There! How do you like that? That's the Horse! You shall have another animal's sentiments, soon. I have communicated with plenty of 'em, and they are all down upon you. It's not I alone who have found you out. You are generally detected, I am happy to say, and shall be covered with confusion.

Talking about the horse, are you going to set up any more horses? Eh? Think a bit. Come! You haven't got horses enough yet, surely? Couldn't you put somebody else on horseback, and stick him up, at the cost of a few thousands? You have already statues to most of the “benefactors of mankind” (see Advertisement) in your principal cities. You walk through groves of great inventors, instructors, discoverers, assuagers of pain, preventers of disease, suggesters of purifying thoughts, doers of noble deeds. Finish the list. Come!

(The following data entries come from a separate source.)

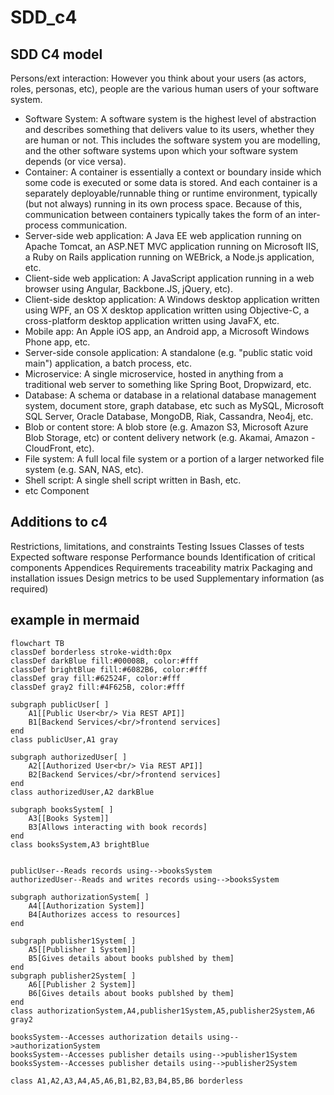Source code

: # SDD\_c4

## SDD C4 model

Persons/ext interaction: However you think about your users (as actors, roles, personas, etc), people are the various human users of your software system.

* Software System: A software system is the highest level of abstraction and describes something that delivers value to its users, whether they are human or not. This includes the software system you are modelling, and the other software systems upon which your software system depends (or vice versa).
* Container: A container is essentially a context or boundary inside which some code is executed or some data is stored. And each container is a separately deployable/runnable thing or runtime environment, typically (but not always) running in its own process space. Because of this, communication between containers typically takes the form of an inter-process communication.
* Server-side web application: A Java EE web application running on Apache Tomcat, an ASP.NET MVC application running on Microsoft IIS, a Ruby on Rails application running on WEBrick, a Node.js application, etc.
* Client-side web application: A JavaScript application running in a web browser using Angular, Backbone.JS, jQuery, etc).
* Client-side desktop application: A Windows desktop application written using WPF, an OS X desktop application written using Objective-C, a cross-platform desktop application written using JavaFX, etc.
* Mobile app: An Apple iOS app, an Android app, a Microsoft Windows Phone app, etc.
* Server-side console application: A standalone (e.g. "public static void main") application, a batch process, etc.
* Microservice: A single microservice, hosted in anything from a traditional web server to something like Spring Boot, Dropwizard, etc.
* Database: A schema or database in a relational database management system, document store, graph database, etc such as MySQL, Microsoft SQL Server, Oracle Database, MongoDB, Riak, Cassandra, Neo4j, etc.
* Blob or content store: A blob store (e.g. Amazon S3, Microsoft Azure Blob Storage, etc) or content delivery network (e.g. Akamai, Amazon - CloudFront, etc).
* File system: A full local file system or a portion of a larger networked file system (e.g. SAN, NAS, etc).
* Shell script: A single shell script written in Bash, etc.
* etc Component

## Additions to c4

Restrictions, limitations, and constraints Testing Issues Classes of tests Expected software response Performance bounds Identification of critical components Appendices Requirements traceability matrix Packaging and installation issues Design metrics to be used Supplementary information (as required)

## example in mermaid

```mermaid
flowchart TB
classDef borderless stroke-width:0px
classDef darkBlue fill:#00008B, color:#fff
classDef brightBlue fill:#6082B6, color:#fff
classDef gray fill:#62524F, color:#fff
classDef gray2 fill:#4F625B, color:#fff

subgraph publicUser[ ]
    A1[[Public User<br/> Via REST API]]
    B1[Backend Services/<br/>frontend services]
end
class publicUser,A1 gray

subgraph authorizedUser[ ]
    A2[[Authorized User<br/> Via REST API]]
    B2[Backend Services/<br/>frontend services]
end
class authorizedUser,A2 darkBlue

subgraph booksSystem[ ]
    A3[[Books System]]
    B3[Allows interacting with book records]
end
class booksSystem,A3 brightBlue


publicUser--Reads records using-->booksSystem
authorizedUser--Reads and writes records using-->booksSystem

subgraph authorizationSystem[ ]
    A4[[Authorization System]]
    B4[Authorizes access to resources]
end

subgraph publisher1System[ ]
    A5[[Publisher 1 System]]
    B5[Gives details about books publshed by them]
end
subgraph publisher2System[ ]
    A6[[Publisher 2 System]]
    B6[Gives details about books publshed by them]
end
class authorizationSystem,A4,publisher1System,A5,publisher2System,A6 gray2

booksSystem--Accesses authorization details using-->authorizationSystem
booksSystem--Accesses publisher details using-->publisher1System
booksSystem--Accesses publisher details using-->publisher2System

class A1,A2,A3,A4,A5,A6,B1,B2,B3,B4,B5,B6 borderless

```
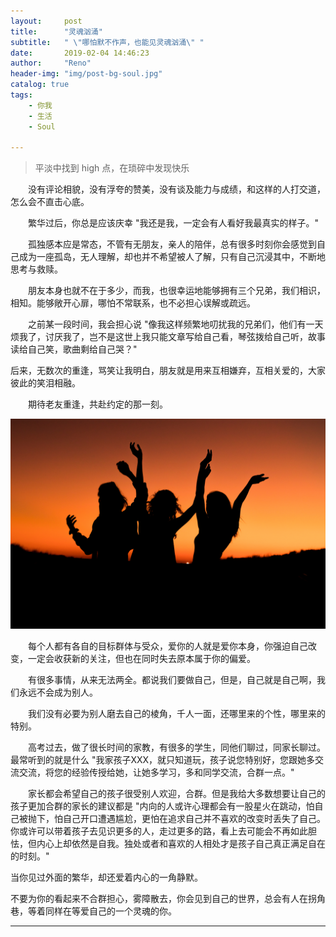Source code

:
 ```yaml
---
layout:     post
title:      "灵魂汹涌"
subtitle:   " \"哪怕默不作声，也能见灵魂汹涌\" "
date:       2019-02-04 14:46:23
author:     "Reno"
header-img: "img/post-bg-soul.jpg"
catalog: true
tags:
    - 你我
    - 生活
    - Soul

---
```


> 平淡中找到 high 点，在琐碎中发现快乐

　　没有评论相貌，没有浮夸的赞美，没有谈及能力与成绩，和这样的人打交道，怎么会不直击心底。

　　繁华过后，你总是应该庆幸 "我还是我，一定会有人看好我最真实的样子。"

　　孤独感本应是常态，不管有无朋友，亲人的陪伴，总有很多时刻你会感觉到自己成为一座孤岛，无人理解，却也并不希望被人了解，只有自己沉浸其中，不断地思考与救赎。

　　朋友本身也就不在于多少，而我，也很幸运地能够拥有三个兄弟，我们相识，相知。能够敞开心扉，哪怕不常联系，也不必担心误解或疏远。

　　之前某一段时间，我会担心说 "像我这样频繁地叨扰我的兄弟们，他们有一天烦我了，讨厌我了，岂不是这世上我只能文章写给自己看，琴弦拨给自己听，故事读给自己笑，歌曲剩给自己哭？" 

后来，无数次的重逢，骂笑让我明白，朋友就是用来互相嫌弃，互相关爱的，大家彼此的笑泪相融。　

　　期待老友重逢，共赴约定的那一刻。　

![](https://raw.githubusercontent.com/LSKLee1/LSKLee1.github.io/master/img/post-pic/post-soul.jpg)

　　每个人都有各自的目标群体与受众，爱你的人就是爱你本身，你强迫自己改变，一定会收获新的关注，但也在同时失去原本属于你的偏爱。

　　有很多事情，从来无法两全。都说我们要做自己，但是，自己就是自己啊，我们永远不会成为别人。

　　我们没有必要为别人磨去自己的棱角，千人一面，还哪里来的个性，哪里来的特别。

　　高考过去，做了很长时间的家教，有很多的学生，同他们聊过，同家长聊过。最常听到的就是什么 "我家孩子XXX，就只知道玩，孩子说您特别好，您跟她多交流交流，将您的经验传授给她，让她多学习，多和同学交流，合群一点。"

　　家长都会希望自己的孩子很受别人欢迎，合群。但是我给大多数想要让自己的孩子更加合群的家长的建议都是 "内向的人或许心理都会有一股星火在跳动，怕自己被抛下，怕自己开口遭遇尴尬，更怕在追求自己并不喜欢的改变时丢失了自己。你或许可以带着孩子去见识更多的人，走过更多的路，看上去可能会不再如此胆怯，但内心上却依然是自我。独处或者和喜欢的人相处才是孩子自己真正满足自在的时刻。"

当你见过外面的繁华，却还爱着内心的一角静默。

不要为你的看起来不合群担心，雾障散去，你会见到自己的世界，总会有人在拐角巷，等着同样在等爱自己的一个灵魂的你。

---

![]()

Whom will you hoist into the saddle? Let's have a cardinal virtue! Shall it be Faith? Hope? Charity? Ay, Charity's the virtue to ride on horseback! Let's have Charity!

How shall we represent it? Eh? What do you think? Royal? Certainly. Duke? Of course. Charity always was typified in that way, from the time of a certain widow downward. And there's nothing less left to put up; all the commoners who were “benefactors of mankind” having had their statues in the public places, long ago.